Orzo-Triticale Salad with Chevre and Feta

Serves 2 - 3

Soak the triticale in salted water overnight. In a pot of boiling, salted water, boil the soaked triticale for 40 minutes. Add orzo and boil for another 8 to 10 minutes, or until al dente. Strain and rinse with cool water to stop the cooking and prevent sticking.

In a large, deep saute pan, heat oil or butter over moderate heat. Add leek and spices, saute for 2 - 3 minutes to soften. Add garlic, carrot and corn or peas, saute for a minute before adding sun-dried tomatoes, beans and walnuts, cook for 1 - 2 minutes. Pour in 1/2 cup of chicken broth and stir in kale. Cover and let steam for 3 to 4 minutes.

Uncover and stir in orzo-triticale mixture and grape tomatoes. Crumble in the chevre and feta, then add remaining 1/4 cup of chicken broth. Stir well to melt the cheeses, taste and adjust seasoning as needed.

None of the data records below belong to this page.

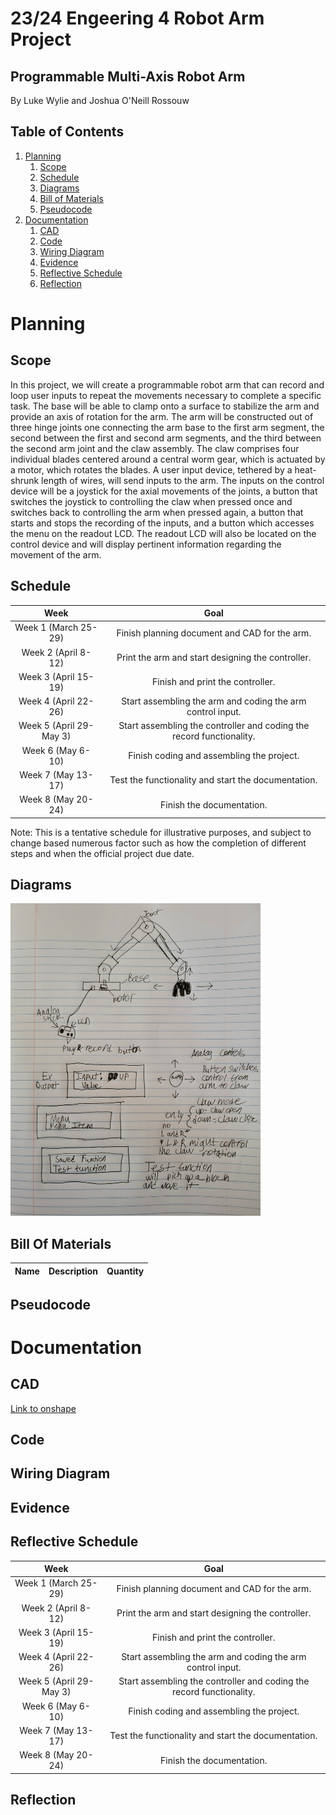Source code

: # 23/24 Engeering 4 Robot Arm Project 
## Programmable Multi-Axis Robot Arm
By Luke Wylie and Joshua O'Neill Rossouw

## Table of Contents
1. [Planning](#planning)
   1. [Scope](#scope)
   2. [Schedule](#schedule)
   3. [Diagrams](#diagrams)
   4. [Bill of Materials](#bill-of-materials)
   5. [Pseudocode](#pseudocode)
2. [Documentation](#documentation)
   1. [CAD](#cad)
   2. [Code](#code)
   3. [Wiring Diagram](#wiring-diagram)
   4. [Evidence](#evidence)
   5. [Reflective Schedule](#reflective-schedule)
   6. [Reflection](#reflection)

# Planning
## Scope
In this project, we will create a programmable robot arm that can record and loop user inputs to repeat the movements necessary to complete a specific task. The base will be able to clamp onto a surface to stabilize the arm and provide an axis of rotation for the arm. The arm will be constructed out of three hinge joints one connecting the arm base to the first arm segment, the second between the first and second arm segments, and the third between the second arm joint and the claw assembly. The claw comprises four individual blades centered around a central worm gear, which is actuated by a motor, which rotates the blades. A user input device, tethered by a heat-shrunk length of wires, will send inputs to the arm. The inputs on the control device will be a joystick for the axial movements of the joints, a button that switches the joystick to controlling the claw when pressed once and switches back to controlling the arm when pressed again, a button that starts and stops the recording of the inputs, and a button which accesses the menu on the readout LCD. The readout LCD will also be located on the control device and will display pertinent information regarding the movement of the arm.

## Schedule
| Week                        |  Goal                                                                                     |
| :-------------------------: |  :-------------------------------------------------------------------------------------:  |
| Week 1 (March 25-29) |  Finish planning document and CAD for the arm.  |
| Week 2 (April 8-12)  |  Print the arm and start designing the controller.  |
| Week 3 (April 15-19) |  Finish and print the controller.  |
| Week 4 (April 22-26) |  Start assembling the arm and coding the arm control input.  |
| Week 5 (April 29-May 3) |  Start assembling the controller and coding the record functionality.  |
| Week 6 (May 6-10) |  Finish coding and assembling the project.  |
| Week 7 (May 13-17) |  Test the functionality and start the documentation.  |
| Week 8 (May 20-24) |  Finish the documentation.  |

Note: This is a tentative schedule for illustrative purposes, and subject to change based numerous factor such as how the completion of different steps and when the official project due date. 
## Diagrams
<img src="20240325_164954.jpg" alt="Planning Diagram" width="400" height="500">

## Bill Of Materials
|  Name  |  Description  |  Quantity  |
| :----: | :-----------: | :--------: |

		
		

## Pseudocode

# Documentation

## CAD
[Link to onshape](https://cvilleschools.onshape.com/documents/e30ffb94e8ba368b6e045edf/w/2e96059f558c7828030257d8/e/bc3dcf792d39e192dca5e8ad)

## Code

## Wiring Diagram

## Evidence

## Reflective Schedule
| Week                        |  Goal                                                                                     |
| :-------------------------: |  :-------------------------------------------------------------------------------------:
| Week 1 (March 25-29) |  Finish planning document and CAD for the arm.  |
| Week 2 (April 8-12)  |  Print the arm and start designing the controller.  |
| Week 3 (April 15-19) |  Finish and print the controller.  |
| Week 4 (April 22-26) |  Start assembling the arm and coding the arm control input.  |
| Week 5 (April 29-May 3) |  Start assembling the controller and coding the record functionality.  |
| Week 6 (May 6-10) |  Finish coding and assembling the project.  |
| Week 7 (May 13-17) |  Test the functionality and start the documentation.  |
| Week 8 (May 20-24) |  Finish the documentation.  |

## Reflection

Serve.

Notes:

  1. I used peruano beans, also known as mayocoba beans, because they cook up so nice and soft.
  2. The recipe's times are written for triticale though barley, brown rice or your favorite whole grain can be used.

A recipe from http://kitchenmouse.rozentali.com/2010/05/orzo-triticale-salad-with-chevre-and-feta

Posted by Cori Rozentāle on .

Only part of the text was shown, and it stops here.